Source material
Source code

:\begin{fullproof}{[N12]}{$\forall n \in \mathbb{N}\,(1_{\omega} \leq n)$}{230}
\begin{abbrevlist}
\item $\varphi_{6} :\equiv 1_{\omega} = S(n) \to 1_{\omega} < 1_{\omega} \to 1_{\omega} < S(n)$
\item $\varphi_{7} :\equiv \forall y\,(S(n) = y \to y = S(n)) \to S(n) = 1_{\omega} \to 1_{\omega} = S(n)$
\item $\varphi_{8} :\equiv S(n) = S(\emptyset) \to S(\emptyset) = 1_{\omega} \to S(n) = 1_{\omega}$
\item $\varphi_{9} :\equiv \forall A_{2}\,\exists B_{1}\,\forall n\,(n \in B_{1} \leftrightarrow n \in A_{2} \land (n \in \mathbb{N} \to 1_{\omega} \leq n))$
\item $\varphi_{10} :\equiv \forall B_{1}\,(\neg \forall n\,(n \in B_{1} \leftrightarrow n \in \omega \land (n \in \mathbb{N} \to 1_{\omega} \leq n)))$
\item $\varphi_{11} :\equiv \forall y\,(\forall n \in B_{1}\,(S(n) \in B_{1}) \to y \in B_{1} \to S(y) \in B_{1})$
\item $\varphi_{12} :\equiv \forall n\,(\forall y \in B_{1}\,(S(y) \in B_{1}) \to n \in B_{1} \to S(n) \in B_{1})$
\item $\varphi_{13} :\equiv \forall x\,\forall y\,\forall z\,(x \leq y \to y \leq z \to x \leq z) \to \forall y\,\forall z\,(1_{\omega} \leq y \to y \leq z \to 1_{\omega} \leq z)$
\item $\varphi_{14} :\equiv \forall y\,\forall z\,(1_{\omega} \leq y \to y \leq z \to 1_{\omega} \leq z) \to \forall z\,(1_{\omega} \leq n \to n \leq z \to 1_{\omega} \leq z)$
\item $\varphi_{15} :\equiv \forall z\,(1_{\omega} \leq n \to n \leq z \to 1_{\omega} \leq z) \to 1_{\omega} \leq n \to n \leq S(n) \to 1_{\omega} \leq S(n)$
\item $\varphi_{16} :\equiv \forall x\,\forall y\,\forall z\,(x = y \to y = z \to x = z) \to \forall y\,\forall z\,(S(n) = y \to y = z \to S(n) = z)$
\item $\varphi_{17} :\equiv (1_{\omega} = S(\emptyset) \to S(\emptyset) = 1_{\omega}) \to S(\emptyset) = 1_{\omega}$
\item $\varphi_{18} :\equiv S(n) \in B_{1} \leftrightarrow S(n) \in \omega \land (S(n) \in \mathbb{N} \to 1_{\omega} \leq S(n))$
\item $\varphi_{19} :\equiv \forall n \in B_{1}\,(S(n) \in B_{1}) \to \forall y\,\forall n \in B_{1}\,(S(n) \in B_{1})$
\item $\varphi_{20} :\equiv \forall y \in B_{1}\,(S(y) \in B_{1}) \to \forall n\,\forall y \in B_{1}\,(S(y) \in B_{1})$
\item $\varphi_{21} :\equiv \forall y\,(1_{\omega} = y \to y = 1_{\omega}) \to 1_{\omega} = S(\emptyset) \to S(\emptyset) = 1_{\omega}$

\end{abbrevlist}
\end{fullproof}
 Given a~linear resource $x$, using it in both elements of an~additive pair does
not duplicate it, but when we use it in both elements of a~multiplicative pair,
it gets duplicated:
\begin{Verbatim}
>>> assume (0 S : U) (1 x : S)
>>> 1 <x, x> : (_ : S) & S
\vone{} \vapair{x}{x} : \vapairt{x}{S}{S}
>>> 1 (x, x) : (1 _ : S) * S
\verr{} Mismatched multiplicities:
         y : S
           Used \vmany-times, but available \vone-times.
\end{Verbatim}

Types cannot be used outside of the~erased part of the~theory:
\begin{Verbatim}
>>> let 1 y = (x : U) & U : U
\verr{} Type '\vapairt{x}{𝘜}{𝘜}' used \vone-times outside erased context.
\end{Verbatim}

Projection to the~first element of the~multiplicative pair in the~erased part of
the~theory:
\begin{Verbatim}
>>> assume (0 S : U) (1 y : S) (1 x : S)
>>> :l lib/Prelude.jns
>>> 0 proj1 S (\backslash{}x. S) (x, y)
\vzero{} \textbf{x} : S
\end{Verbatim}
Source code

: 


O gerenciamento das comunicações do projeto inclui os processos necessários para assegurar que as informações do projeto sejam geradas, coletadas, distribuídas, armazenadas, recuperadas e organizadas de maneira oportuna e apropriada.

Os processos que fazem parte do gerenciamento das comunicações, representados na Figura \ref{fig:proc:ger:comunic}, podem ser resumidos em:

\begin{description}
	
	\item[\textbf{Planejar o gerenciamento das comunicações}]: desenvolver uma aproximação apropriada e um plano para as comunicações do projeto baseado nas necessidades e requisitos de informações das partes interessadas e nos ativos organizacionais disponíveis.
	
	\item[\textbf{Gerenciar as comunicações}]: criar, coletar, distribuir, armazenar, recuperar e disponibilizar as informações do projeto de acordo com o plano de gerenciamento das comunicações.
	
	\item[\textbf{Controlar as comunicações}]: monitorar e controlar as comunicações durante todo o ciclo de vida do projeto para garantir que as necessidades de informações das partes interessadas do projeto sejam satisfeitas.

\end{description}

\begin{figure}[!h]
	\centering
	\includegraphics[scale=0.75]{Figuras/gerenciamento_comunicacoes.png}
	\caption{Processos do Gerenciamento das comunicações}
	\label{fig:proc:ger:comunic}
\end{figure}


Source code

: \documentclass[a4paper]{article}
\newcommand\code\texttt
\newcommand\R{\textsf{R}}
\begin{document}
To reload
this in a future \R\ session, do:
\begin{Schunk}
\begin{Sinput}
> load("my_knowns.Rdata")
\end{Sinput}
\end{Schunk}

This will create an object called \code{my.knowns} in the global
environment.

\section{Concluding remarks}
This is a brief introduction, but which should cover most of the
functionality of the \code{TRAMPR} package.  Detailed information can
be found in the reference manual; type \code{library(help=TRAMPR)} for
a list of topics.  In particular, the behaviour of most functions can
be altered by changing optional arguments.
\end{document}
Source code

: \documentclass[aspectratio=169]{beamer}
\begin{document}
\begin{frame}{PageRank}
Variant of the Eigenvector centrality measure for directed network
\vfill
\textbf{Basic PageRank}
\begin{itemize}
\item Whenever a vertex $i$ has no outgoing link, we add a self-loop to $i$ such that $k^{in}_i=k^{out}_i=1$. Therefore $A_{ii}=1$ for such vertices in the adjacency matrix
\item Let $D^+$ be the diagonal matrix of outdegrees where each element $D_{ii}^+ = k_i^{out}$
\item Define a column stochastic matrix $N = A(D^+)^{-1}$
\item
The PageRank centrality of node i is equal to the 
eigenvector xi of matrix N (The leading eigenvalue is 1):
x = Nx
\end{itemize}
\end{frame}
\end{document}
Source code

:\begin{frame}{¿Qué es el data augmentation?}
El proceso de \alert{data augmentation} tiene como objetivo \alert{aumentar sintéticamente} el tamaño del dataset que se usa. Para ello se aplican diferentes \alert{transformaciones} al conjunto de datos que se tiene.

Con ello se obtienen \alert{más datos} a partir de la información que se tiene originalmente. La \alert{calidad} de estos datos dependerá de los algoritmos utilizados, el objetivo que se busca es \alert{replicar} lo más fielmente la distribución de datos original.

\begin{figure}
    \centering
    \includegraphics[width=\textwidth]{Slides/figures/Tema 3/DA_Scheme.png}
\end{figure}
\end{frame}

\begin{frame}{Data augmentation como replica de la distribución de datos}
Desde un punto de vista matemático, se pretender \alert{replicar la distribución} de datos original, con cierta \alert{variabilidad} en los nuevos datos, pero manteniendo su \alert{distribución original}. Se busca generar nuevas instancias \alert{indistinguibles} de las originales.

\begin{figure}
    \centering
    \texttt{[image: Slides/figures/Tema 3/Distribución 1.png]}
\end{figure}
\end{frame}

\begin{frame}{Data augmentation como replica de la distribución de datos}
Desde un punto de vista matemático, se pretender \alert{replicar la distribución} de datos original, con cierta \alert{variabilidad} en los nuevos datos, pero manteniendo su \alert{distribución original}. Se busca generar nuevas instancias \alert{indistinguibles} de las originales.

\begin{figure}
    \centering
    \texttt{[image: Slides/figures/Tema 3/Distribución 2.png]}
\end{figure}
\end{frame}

What you need to do
A line qualifies when it holds the word "documentclass"; report all qualifying lines from the records above.

Solution to the exercise
: \documentclass[a4paper]{article}
: \documentclass[aspectratio=169]{beamer}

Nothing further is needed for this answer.